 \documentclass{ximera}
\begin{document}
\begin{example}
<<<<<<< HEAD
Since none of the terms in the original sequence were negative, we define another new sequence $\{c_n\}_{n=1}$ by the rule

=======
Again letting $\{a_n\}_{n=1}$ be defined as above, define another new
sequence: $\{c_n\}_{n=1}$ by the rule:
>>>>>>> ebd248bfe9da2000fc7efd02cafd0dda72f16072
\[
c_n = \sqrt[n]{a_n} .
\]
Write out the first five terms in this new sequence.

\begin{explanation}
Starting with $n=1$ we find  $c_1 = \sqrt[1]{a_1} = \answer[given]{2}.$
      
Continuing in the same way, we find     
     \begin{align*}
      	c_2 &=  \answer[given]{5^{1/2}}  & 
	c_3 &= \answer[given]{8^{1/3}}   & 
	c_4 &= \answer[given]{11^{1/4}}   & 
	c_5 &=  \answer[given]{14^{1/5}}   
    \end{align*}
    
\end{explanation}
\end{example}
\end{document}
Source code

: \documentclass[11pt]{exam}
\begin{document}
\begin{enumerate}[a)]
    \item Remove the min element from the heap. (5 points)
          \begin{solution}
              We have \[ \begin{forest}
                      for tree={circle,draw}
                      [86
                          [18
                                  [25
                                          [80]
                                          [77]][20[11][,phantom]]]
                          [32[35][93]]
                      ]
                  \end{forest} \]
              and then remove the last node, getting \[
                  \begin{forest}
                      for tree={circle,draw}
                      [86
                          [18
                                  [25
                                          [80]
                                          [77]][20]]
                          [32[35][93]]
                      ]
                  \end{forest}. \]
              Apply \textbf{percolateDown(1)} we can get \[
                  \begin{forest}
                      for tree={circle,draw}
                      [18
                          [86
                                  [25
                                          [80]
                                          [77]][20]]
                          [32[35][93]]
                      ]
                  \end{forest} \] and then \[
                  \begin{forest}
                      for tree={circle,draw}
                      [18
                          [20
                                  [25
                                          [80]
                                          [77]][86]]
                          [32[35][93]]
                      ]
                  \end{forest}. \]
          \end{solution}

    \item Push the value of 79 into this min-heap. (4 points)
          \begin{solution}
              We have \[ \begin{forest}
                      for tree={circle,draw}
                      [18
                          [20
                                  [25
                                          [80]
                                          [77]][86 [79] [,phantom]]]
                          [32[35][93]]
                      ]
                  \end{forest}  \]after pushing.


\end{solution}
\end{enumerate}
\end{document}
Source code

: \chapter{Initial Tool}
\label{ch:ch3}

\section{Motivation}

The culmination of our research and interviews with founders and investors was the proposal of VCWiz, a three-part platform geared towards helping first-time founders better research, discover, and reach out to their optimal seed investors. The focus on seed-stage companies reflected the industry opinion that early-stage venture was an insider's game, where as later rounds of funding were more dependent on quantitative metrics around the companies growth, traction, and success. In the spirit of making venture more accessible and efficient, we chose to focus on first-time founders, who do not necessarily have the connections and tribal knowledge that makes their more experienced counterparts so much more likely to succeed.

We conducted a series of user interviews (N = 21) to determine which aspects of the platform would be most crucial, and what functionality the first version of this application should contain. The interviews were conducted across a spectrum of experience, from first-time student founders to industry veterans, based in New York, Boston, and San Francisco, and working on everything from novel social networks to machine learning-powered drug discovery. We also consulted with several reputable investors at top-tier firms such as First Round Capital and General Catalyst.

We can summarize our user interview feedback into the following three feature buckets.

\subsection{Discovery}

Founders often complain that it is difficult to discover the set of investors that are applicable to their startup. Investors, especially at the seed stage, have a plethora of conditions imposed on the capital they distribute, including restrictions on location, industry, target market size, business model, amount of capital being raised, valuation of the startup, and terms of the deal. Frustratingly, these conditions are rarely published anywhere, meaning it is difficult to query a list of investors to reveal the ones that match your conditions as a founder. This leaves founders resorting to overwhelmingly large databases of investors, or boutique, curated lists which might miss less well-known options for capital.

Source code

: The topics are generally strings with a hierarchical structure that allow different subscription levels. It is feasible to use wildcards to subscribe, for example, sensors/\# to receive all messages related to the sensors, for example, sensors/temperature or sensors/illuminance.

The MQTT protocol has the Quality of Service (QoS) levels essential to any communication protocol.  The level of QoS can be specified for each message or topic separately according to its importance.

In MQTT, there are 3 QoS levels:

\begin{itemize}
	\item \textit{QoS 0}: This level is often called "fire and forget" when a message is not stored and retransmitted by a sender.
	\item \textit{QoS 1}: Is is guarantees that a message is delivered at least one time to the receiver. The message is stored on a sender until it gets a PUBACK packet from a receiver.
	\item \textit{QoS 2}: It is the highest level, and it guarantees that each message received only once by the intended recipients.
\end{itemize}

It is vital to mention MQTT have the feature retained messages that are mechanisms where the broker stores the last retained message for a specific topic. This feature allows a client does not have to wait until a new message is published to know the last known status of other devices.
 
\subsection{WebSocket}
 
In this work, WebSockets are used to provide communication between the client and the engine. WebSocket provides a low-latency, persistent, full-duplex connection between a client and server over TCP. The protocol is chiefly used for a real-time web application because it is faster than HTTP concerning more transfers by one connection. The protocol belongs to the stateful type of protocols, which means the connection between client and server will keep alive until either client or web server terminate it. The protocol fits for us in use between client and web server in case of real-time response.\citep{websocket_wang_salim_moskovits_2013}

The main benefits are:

Exercise aim - Tally the lines of the listing above that include the word "find". Answer with the number alone.

Exercise output - 2